I have travelled so much in this country now that the different cities have for me an individuality of their own, and I never come back to Washington without feeling that it is a fitting setting for the government buildings of this great nation, and a valuable symbol for the people who visit it to carry away as a mental picture. There is dignity, simplicity and beauty and a sense of solidity and permanance which is not a bad thing for us to have fixed in our souls.

Mrs. Hopkins' funeral was very touching and the church was filled with her friends. There was a profusion of flowers, the last gift that we can make to those we love. The simplicity of the service made it seem very personal and very sweet.

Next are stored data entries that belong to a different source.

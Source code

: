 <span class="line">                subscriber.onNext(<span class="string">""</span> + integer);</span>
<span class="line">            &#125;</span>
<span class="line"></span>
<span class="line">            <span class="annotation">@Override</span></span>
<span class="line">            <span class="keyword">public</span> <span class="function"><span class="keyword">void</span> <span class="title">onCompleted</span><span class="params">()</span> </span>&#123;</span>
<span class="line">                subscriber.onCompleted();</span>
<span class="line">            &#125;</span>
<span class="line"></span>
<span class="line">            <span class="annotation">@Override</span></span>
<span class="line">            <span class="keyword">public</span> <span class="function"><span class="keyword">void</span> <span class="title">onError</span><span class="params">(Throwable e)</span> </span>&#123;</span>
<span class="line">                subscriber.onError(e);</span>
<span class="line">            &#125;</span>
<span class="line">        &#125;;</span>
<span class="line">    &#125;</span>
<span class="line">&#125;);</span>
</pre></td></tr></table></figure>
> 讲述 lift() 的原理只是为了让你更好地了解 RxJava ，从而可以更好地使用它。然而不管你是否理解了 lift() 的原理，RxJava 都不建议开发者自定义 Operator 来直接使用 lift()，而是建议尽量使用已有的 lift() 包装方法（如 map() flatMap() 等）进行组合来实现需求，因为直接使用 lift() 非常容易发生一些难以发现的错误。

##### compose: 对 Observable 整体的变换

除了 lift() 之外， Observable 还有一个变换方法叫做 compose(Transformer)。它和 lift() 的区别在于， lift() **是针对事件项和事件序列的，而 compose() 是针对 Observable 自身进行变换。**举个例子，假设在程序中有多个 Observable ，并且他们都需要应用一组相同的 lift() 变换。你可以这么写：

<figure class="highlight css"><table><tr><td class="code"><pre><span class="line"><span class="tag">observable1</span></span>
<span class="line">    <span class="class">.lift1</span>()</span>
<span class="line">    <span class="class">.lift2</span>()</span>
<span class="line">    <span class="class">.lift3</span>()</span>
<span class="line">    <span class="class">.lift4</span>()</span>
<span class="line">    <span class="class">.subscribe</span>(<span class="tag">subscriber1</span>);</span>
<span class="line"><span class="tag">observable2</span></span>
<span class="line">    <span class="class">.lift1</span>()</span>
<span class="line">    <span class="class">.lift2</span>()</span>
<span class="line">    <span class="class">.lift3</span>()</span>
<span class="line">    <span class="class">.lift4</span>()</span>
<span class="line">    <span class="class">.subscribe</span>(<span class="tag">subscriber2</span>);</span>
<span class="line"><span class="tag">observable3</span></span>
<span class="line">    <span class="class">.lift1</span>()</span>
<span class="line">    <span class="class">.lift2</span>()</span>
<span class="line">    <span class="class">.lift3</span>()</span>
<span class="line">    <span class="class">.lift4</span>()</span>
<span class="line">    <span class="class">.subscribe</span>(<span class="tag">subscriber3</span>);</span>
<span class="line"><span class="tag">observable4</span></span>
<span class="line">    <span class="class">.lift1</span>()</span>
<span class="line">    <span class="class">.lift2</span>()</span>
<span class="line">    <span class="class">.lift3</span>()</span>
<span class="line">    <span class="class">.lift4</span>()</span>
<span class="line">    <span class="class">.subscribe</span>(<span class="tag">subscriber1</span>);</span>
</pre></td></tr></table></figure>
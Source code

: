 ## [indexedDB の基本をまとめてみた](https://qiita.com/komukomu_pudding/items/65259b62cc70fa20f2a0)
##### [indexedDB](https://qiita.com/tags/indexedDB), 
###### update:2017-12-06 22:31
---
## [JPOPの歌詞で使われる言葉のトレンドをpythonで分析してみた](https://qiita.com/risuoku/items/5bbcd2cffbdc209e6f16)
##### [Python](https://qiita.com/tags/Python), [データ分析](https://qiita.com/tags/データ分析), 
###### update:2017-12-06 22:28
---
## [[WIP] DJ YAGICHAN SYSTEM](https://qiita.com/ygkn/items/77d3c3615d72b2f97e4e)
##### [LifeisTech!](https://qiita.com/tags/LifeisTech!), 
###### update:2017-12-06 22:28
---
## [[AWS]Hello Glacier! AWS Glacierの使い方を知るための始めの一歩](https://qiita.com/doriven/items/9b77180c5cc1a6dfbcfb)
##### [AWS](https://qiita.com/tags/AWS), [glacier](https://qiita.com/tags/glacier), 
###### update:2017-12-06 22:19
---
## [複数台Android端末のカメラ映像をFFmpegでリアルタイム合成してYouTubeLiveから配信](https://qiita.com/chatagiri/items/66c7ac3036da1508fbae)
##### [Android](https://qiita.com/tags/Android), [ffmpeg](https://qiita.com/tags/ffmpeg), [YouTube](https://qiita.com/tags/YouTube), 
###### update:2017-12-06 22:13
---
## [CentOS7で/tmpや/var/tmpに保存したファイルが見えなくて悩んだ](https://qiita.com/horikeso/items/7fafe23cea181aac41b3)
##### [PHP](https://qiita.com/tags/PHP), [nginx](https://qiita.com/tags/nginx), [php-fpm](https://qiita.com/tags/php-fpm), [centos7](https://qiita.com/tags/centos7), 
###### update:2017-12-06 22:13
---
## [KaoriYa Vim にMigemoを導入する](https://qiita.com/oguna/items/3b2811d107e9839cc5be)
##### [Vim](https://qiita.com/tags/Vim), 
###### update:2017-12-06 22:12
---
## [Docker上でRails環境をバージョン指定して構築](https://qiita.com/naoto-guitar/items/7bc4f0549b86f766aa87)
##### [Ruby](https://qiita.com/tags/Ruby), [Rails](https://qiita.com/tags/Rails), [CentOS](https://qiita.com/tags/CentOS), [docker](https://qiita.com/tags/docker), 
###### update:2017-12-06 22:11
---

The rest of the day I worked catching up on mail, doing some writing that I had not been able to finish before, and after lunch Mrs. Helm, with her little wire basket, sat down beside my desk with a 1938 calendar and in a brief half hour the social season was planned. How short a time it takes to plan something which takes so much time in execution! My husband still has to approve the dates, but when that is done the program will be copied and given to the head usher, the housekeeper, the social bureau and my own secretary so that we may all cooperate in seeing that everything goes smoothly.

Saturday afternoon Mr. Basil Maine, an English author and musician and a friend of my husband's cousin, Mrs. Cyril Martineau, came to spend the weekend. At tea time, Mr. William Phillips, our Ambassador to Italy came in for a short time. It was a joy to hear news of Mrs. Phillips and the children.

I have a young girl again in the family this winter, and I think it is going to be a great joy. She is a little cousin of mine, the daughter of Mr. and Mrs. Forest Henderson, who is attending Miss Madeira's school. I was beginning to feel that I had no young people left, but this is going to make me feel much more natural for I like to have young life around the house.

Today is gray again and my husband is busy preparing a speech. There are guests for lunch and supper and this afternoon I hope to take my cousin to Fort Myer to ride.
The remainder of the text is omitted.